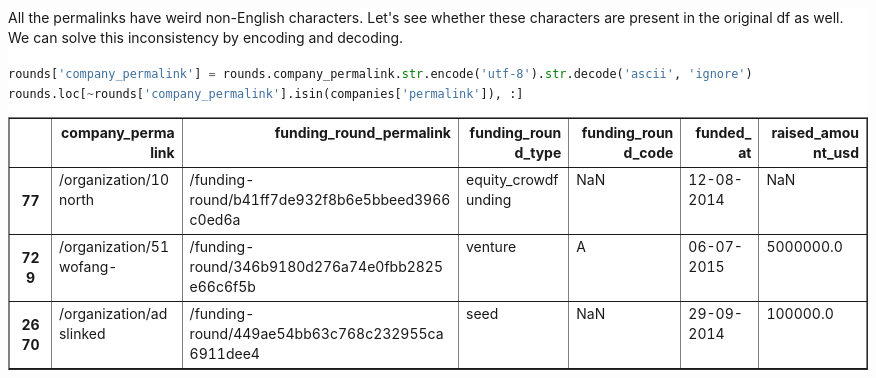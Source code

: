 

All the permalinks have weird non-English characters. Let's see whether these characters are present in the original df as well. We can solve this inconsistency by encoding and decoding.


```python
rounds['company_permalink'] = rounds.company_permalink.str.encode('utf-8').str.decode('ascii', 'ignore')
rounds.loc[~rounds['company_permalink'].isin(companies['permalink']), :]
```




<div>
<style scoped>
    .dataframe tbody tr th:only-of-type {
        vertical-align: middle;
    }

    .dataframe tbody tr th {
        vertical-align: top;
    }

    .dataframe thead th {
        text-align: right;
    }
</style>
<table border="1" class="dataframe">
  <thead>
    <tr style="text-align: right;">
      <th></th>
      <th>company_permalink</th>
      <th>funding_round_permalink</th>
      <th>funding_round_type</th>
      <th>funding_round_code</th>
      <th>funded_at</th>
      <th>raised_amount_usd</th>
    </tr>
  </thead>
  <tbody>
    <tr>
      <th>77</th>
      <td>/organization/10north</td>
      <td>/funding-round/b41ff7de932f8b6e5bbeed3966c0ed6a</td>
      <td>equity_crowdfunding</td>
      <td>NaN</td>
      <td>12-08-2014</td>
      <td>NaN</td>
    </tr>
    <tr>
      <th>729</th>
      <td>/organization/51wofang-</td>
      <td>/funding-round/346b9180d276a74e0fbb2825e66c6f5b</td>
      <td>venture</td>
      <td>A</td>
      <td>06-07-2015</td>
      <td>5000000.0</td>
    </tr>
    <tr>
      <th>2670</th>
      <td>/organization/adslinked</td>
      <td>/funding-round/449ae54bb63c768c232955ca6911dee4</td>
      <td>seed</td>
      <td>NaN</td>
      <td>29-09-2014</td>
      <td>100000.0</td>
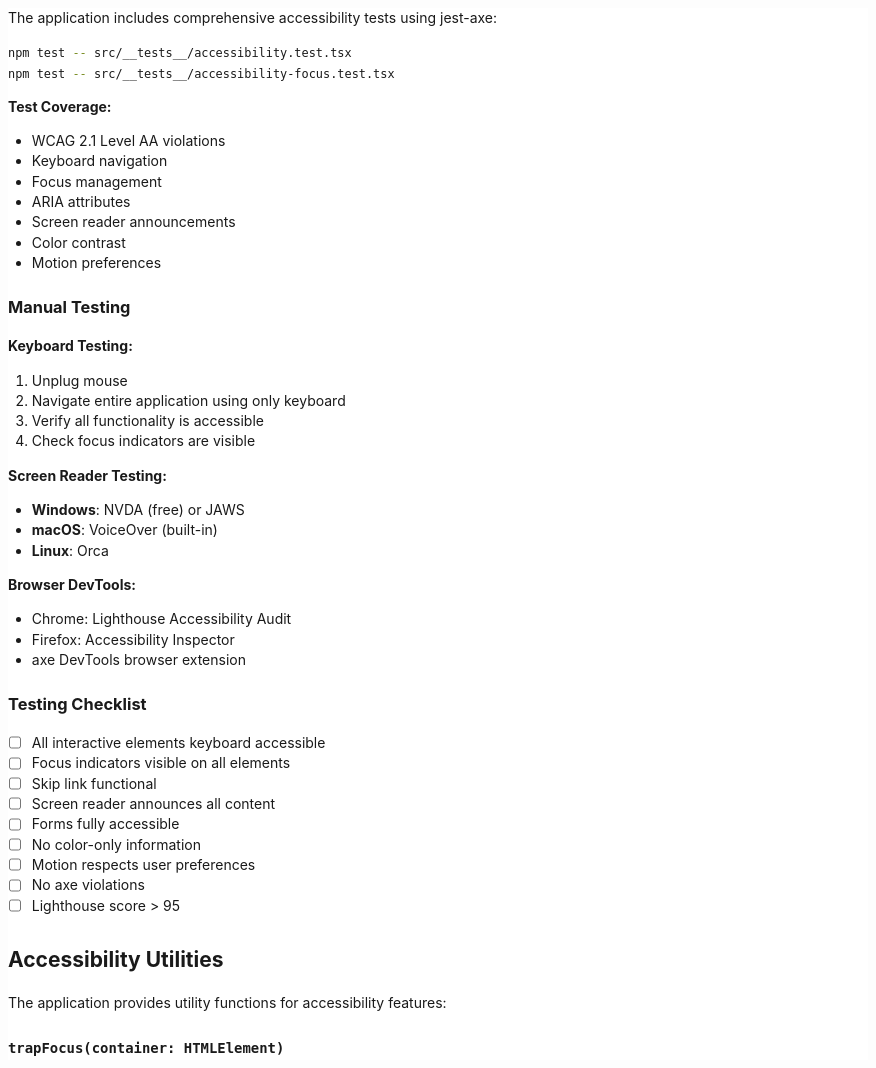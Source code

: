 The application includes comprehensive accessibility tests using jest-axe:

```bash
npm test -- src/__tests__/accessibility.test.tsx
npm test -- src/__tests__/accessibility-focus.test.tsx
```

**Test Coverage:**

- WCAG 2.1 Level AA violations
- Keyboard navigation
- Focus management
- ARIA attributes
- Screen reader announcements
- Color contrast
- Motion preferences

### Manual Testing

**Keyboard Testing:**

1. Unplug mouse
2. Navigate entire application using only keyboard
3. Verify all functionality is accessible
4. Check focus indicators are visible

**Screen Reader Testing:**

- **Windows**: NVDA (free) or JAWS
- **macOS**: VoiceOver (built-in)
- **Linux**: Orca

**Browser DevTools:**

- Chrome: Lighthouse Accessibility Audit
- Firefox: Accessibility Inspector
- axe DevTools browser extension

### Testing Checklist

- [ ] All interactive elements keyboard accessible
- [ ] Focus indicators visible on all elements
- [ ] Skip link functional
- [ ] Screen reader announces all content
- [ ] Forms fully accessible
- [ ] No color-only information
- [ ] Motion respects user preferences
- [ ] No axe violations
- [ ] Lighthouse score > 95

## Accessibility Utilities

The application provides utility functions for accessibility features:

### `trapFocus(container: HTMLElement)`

----------------------------------------

Requirement:
Give back every entry in its exact wording, leaving the pictures out.

Response below:
Source code

: 

All the permalinks have weird non-English characters. Let's see whether these characters are present in the original df as well. We can solve this inconsistency by encoding and decoding.


```python
rounds['company_permalink'] = rounds.company_permalink.str.encode('utf-8').str.decode('ascii', 'ignore')
rounds.loc[~rounds['company_permalink'].isin(companies['permalink']), :]
```




<div>
<style scoped>
    .dataframe tbody tr th:only-of-type {
        vertical-align: middle;
    }

    .dataframe tbody tr th {
        vertical-align: top;
    }

    .dataframe thead th {
        text-align: right;
    }
</style>
<table border="1" class="dataframe">
  <thead>
    <tr style="text-align: right;">
      <th></th>
      <th>company_permalink</th>
      <th>funding_round_permalink</th>
      <th>funding_round_type</th>
      <th>funding_round_code</th>
      <th>funded_at</th>
      <th>raised_amount_usd</th>
    </tr>
  </thead>
  <tbody>
    <tr>
      <th>77</th>
      <td>/organization/10north</td>
      <td>/funding-round/b41ff7de932f8b6e5bbeed3966c0ed6a</td>
      <td>equity_crowdfunding</td>
      <td>NaN</td>
      <td>12-08-2014</td>
      <td>NaN</td>
    </tr>
    <tr>
      <th>729</th>
      <td>/organization/51wofang-</td>
      <td>/funding-round/346b9180d276a74e0fbb2825e66c6f5b</td>
      <td>venture</td>
      <td>A</td>
      <td>06-07-2015</td>
      <td>5000000.0</td>
    </tr>
    <tr>
      <th>2670</th>
      <td>/organization/adslinked</td>
      <td>/funding-round/449ae54bb63c768c232955ca6911dee4</td>
      <td>seed</td>
      <td>NaN</td>
      <td>29-09-2014</td>
      <td>100000.0</td>
Source code

: The application includes comprehensive accessibility tests using jest-axe:

```bash
npm test -- src/__tests__/accessibility.test.tsx
npm test -- src/__tests__/accessibility-focus.test.tsx
```

**Test Coverage:**

- WCAG 2.1 Level AA violations
- Keyboard navigation
- Focus management
- ARIA attributes
- Screen reader announcements
- Color contrast
- Motion preferences

### Manual Testing

**Keyboard Testing:**

1. Unplug mouse
2. Navigate entire application using only keyboard
3. Verify all functionality is accessible
4. Check focus indicators are visible

**Screen Reader Testing:**

- **Windows**: NVDA (free) or JAWS
- **macOS**: VoiceOver (built-in)
- **Linux**: Orca

**Browser DevTools:**

- Chrome: Lighthouse Accessibility Audit
- Firefox: Accessibility Inspector
- axe DevTools browser extension

### Testing Checklist

- [ ] All interactive elements keyboard accessible
- [ ] Focus indicators visible on all elements
- [ ] Skip link functional
- [ ] Screen reader announces all content
- [ ] Forms fully accessible
- [ ] No color-only information
- [ ] Motion respects user preferences
- [ ] No axe violations
- [ ] Lighthouse score > 95

## Accessibility Utilities

The application provides utility functions for accessibility features:

### `trapFocus(container: HTMLElement)`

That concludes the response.